▶ **Dataset**:

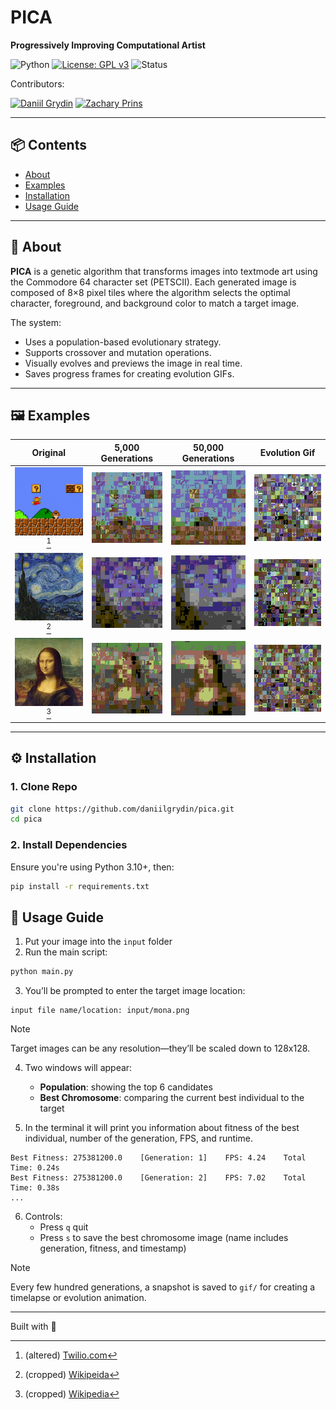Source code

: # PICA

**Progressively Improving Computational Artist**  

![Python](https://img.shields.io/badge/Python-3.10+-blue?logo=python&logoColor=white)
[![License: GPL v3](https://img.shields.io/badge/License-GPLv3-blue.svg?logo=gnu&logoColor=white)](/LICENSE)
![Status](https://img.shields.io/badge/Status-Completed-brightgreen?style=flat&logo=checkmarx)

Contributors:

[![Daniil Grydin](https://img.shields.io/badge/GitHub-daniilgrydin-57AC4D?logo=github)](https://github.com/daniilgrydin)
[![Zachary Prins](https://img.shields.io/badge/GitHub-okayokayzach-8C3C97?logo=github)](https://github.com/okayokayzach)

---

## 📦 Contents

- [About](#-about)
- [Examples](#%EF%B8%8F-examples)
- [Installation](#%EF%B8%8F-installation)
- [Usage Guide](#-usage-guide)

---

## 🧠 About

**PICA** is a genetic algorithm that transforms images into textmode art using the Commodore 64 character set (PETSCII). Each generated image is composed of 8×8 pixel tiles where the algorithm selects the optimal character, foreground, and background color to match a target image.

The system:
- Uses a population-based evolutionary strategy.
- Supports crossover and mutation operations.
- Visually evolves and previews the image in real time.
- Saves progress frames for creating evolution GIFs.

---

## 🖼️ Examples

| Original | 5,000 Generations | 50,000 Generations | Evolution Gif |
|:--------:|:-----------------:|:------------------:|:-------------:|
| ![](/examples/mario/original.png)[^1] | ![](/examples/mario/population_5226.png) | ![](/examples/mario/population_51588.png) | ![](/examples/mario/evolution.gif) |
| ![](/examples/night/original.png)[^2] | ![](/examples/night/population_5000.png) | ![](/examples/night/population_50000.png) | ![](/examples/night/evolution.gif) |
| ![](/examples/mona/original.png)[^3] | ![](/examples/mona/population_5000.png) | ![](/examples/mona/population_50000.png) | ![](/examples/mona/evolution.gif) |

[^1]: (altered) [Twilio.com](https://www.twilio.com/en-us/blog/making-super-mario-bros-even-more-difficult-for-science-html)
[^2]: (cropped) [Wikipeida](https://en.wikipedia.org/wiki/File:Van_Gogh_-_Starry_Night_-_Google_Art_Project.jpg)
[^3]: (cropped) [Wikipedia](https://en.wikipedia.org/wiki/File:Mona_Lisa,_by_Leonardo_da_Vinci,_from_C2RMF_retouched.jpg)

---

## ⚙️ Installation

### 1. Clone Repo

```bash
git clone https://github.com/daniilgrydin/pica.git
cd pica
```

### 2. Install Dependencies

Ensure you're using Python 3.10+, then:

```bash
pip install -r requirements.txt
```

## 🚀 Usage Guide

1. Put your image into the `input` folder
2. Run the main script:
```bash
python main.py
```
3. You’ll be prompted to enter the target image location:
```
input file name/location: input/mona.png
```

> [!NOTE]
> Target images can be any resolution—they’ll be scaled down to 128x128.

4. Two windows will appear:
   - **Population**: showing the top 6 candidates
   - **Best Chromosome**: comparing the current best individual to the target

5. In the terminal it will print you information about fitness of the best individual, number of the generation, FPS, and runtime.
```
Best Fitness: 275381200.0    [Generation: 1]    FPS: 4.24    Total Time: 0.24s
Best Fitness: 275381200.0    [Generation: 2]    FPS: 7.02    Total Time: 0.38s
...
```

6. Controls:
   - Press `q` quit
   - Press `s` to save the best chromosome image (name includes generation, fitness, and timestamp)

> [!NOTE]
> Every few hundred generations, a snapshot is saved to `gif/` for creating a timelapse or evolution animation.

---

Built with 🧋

▶ **What this task involves**: The line with "5. In the terminal" and every line after it up to the end of the entries: output those exactly, and only those.

▶ **Problem solution**:
5. In the terminal it will print you information about fitness of the best individual, number of the generation, FPS, and runtime.
```
Best Fitness: 275381200.0    [Generation: 1]    FPS: 4.24    Total Time: 0.24s
Best Fitness: 275381200.0    [Generation: 2]    FPS: 7.02    Total Time: 0.38s
...
```

6. Controls:
   - Press `q` quit
   - Press `s` to save the best chromosome image (name includes generation, fitness, and timestamp)

> [!NOTE]
> Every few hundred generations, a snapshot is saved to `gif/` for creating a timelapse or evolution animation.

---

Built with 🧋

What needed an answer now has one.